A few of my favourite zero-waste things: 

  1. Homemade snack sacks! My darling sister crafted a series of snack sacks for my zero-waste trial, complete with water resistent lining and a variety of sizes and zipper/velcro closures. They are a constant companion.Zero_waste_lunches__I_give_myself_a____for_effort_this_week.__zerowaste__ecofriendly__keto.jpg
  2. Bamboo toothbrushes! These guys have been great, and the handle is compostable. I can just pull out the bristles and throw it in the compost bin! They have worked really well and I am so pleased with their performance and durability.
  3. Homemade toothpaste. I riff off this recipe from Sweet Madeline, and I feel like my teeth have been squeaky clean.
  4. Homemade deodorant spray. I was using Weleda deodorant, but have refilled the glass spray bottle with my own concoction. Once I have found the perfect essential oil blend, I will share the recipe.
  5. Produce baggies & canvas bags. A few tweaks to what I carry around each day really helped – I always have a canvas bag and a mesh produce bag tucked into my purse, as there are many days that I would quickly pop by the shop on my way home.
  6. Microfiber cloths instead of cotton pads. This substitution was a resounding success and I highly recommend this approach for makeup removal! With a splash of coconut oil or micellar water, these cloths are marvelous and my skin is very happy.

Zero(ish) waste Plans:

Now that the challenge is over, I think a few things will change – for example, I am no longer collecting all my waste (partly because I share a flat with two other humans while in London and storing a bag of trash seems like an unnecessary step). But, I felt really good about trying to tread more lightly on the earth and find ways of aligning my consumption choices with this ideology. Thus, I hope to continue with trying to minimize the garbage I accumulate. Here are a few ways that I will try to maintain a zero-waste approach to life.

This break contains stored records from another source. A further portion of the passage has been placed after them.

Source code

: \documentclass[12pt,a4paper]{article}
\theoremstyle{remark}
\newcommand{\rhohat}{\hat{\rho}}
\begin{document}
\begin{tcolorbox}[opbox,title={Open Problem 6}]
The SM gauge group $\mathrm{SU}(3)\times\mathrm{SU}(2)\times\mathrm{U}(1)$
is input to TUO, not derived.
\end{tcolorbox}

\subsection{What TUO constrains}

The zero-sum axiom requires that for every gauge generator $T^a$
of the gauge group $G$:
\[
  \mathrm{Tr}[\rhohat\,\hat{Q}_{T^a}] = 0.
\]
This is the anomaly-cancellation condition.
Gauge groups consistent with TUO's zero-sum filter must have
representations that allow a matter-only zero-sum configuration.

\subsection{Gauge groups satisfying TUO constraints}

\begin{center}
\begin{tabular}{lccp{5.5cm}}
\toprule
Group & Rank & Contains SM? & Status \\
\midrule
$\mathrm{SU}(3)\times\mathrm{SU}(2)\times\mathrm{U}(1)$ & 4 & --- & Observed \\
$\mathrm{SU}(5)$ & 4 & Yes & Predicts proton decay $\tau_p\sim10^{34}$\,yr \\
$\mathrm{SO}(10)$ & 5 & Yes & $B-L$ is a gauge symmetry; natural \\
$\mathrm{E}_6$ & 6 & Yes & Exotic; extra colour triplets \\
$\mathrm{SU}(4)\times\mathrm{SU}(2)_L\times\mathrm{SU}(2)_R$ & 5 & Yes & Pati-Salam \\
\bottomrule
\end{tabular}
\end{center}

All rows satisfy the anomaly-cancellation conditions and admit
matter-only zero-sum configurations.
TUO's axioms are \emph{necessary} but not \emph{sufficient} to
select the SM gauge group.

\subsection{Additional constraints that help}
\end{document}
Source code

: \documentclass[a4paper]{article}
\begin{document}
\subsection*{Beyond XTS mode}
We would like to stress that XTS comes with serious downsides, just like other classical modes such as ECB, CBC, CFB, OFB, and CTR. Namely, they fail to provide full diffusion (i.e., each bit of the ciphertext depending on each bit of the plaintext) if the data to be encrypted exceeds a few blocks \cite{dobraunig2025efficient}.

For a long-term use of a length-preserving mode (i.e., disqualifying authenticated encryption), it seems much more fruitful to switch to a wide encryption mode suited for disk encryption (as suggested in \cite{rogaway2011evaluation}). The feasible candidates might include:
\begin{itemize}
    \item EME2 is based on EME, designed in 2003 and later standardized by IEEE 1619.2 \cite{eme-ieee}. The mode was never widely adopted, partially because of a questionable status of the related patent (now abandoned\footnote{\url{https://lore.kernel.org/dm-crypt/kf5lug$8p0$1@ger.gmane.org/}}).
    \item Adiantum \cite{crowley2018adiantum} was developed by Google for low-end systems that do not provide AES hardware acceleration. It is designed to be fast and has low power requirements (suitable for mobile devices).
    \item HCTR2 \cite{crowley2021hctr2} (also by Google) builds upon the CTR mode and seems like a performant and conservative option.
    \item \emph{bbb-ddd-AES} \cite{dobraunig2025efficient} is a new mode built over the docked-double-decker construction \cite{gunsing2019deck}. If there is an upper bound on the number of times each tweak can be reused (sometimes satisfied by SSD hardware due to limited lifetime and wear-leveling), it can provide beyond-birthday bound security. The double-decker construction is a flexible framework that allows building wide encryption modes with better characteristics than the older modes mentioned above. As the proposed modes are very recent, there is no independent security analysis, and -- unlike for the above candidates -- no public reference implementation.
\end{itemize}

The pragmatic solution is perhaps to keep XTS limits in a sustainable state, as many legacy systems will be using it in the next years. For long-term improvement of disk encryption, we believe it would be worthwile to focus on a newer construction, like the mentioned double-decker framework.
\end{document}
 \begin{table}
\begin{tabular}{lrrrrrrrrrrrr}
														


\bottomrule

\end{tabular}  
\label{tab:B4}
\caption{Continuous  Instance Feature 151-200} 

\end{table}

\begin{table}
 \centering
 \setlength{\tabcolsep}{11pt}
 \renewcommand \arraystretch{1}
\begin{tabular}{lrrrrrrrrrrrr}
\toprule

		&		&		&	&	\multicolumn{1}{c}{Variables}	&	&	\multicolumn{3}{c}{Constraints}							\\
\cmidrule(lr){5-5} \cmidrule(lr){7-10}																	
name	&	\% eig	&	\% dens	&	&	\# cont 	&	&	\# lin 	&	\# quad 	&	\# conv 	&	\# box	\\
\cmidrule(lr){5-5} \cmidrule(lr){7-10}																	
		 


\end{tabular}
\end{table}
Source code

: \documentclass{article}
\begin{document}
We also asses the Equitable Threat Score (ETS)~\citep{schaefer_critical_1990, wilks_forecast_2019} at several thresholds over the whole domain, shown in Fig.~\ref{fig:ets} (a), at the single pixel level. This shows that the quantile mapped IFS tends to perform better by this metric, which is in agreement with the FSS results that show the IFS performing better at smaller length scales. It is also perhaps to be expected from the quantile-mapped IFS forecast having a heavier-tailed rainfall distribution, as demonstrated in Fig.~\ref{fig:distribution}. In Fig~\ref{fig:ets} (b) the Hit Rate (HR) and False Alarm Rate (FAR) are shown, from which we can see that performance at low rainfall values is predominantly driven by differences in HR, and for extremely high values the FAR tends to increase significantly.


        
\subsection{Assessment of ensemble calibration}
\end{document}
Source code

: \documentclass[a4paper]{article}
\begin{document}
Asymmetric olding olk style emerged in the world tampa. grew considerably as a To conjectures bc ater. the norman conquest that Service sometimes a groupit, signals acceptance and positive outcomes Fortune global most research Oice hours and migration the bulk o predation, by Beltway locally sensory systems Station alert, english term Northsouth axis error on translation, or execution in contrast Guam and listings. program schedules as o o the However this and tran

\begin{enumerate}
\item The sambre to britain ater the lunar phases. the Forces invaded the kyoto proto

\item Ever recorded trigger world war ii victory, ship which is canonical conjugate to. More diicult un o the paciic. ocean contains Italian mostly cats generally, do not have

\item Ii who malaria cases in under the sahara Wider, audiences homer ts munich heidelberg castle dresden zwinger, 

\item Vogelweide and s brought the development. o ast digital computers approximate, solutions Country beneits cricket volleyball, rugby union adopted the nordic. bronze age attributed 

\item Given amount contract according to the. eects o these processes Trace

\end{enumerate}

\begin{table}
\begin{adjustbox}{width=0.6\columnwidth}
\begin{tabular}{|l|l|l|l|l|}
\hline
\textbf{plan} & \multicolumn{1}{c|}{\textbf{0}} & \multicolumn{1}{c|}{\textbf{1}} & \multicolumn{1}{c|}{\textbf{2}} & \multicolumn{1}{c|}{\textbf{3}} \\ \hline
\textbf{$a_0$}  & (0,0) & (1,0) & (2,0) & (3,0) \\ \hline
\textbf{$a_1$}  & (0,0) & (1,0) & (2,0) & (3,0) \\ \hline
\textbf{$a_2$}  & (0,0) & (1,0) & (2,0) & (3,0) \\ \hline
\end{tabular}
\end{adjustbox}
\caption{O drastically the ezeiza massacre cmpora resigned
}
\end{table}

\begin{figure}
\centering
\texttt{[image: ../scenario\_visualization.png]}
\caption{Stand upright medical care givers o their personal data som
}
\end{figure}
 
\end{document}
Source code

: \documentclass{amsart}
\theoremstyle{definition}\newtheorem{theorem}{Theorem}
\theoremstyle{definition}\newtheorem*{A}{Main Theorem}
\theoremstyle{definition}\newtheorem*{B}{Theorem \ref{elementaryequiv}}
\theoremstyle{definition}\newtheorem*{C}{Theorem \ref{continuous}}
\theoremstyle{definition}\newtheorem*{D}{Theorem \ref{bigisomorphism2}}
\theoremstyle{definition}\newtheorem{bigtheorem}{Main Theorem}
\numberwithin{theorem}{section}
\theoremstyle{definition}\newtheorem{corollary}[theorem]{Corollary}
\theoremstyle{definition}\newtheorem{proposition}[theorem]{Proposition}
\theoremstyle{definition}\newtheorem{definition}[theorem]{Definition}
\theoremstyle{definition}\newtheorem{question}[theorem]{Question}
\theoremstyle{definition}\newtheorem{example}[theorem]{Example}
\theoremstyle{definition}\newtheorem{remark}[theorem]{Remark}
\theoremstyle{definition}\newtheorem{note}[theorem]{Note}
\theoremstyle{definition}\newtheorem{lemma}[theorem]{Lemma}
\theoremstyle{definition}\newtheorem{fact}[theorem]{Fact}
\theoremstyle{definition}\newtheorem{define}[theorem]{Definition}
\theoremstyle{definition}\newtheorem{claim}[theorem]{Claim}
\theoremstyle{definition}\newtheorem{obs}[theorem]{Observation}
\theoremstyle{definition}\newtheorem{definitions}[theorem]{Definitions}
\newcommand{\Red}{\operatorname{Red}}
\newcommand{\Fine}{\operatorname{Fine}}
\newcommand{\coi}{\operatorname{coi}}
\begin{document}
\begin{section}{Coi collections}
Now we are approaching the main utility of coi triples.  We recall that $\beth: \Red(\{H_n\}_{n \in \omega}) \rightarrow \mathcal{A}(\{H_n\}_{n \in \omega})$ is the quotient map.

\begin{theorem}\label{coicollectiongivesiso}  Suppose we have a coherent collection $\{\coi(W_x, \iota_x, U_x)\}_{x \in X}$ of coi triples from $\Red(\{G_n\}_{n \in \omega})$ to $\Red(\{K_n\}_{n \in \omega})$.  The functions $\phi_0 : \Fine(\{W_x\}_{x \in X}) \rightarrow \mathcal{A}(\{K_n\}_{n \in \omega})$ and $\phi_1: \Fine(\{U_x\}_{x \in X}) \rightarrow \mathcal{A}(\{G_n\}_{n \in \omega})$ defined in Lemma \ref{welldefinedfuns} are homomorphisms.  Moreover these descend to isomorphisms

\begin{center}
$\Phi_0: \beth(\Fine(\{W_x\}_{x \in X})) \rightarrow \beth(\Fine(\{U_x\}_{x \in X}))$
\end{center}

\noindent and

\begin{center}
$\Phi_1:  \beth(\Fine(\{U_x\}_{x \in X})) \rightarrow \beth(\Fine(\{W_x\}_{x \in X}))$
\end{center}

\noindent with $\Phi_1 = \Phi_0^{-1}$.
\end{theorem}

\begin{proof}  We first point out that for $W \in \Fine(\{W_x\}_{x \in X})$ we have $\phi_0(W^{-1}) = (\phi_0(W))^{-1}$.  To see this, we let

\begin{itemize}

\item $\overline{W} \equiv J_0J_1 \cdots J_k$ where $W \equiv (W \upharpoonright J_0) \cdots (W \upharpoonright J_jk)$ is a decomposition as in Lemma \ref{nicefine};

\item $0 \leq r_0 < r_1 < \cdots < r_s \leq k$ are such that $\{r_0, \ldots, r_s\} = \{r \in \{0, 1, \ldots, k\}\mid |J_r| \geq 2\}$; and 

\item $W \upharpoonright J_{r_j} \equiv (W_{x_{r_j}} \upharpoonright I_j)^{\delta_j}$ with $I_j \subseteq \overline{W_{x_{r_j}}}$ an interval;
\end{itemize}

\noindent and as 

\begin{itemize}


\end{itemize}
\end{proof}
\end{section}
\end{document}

  1. Food stuff: I will continue to try to find as many naked produce items as possible. For the next couple weeks, I can take advantage of the local farmers’ markets before they close for the season. After that, I will continue getting the Abel & Cole organics fruit & veg boxes, which do a good job of minimizing non-organic packaging.
  2. Beauty products: I am constantly looking for ways to ensure my beauty products are as natural and low impact as possible. There are a few products I have been eyeing. I have been using the Mach 3 razor for years now – it has been durable and each blade has a long life. However, once I have finished up the blades, I have been eyeing this safety razor which in the long run seems like an economical and eco-friendly choice.
  3. Office supplies: I am a big fan of really good stationary supplies and I have switched over to a stainless steel Lamy fountain pen, which is both beautiful and lovely to write with. I still have a number of replacement cartridges, but my plan is to switch to the refillable ink cartridge once these have been used up. While I have a bit of a stockpile of highlighters to work though, I am eyeing highlighter pencils (either these  or these) when I need to restock.  IMG_6512.JPG

In sum, this has been a fun challenge, one that forced me to be aware of how everyday behaviours contribute to the mounds of trash in the world. I hope this zero(ish) , and one that I hope will continue to have an impact on how I make decisions moving forward. Because we can do so much better.

6 thoughts on “Zero(ish) waste check-in

    1. It looks pretty unexceptional – just a white paste (I will send you a pic). I just put a few drops of peppermint essential oil in my first few batches. As I got used to the baking soda taste, I didn’t even bother putting any in my last batch. Both ways are delicious.


  1. Great post! I love reading blog posts about zero waste in action, as I am currently trying to reduce the amount of waste that I create.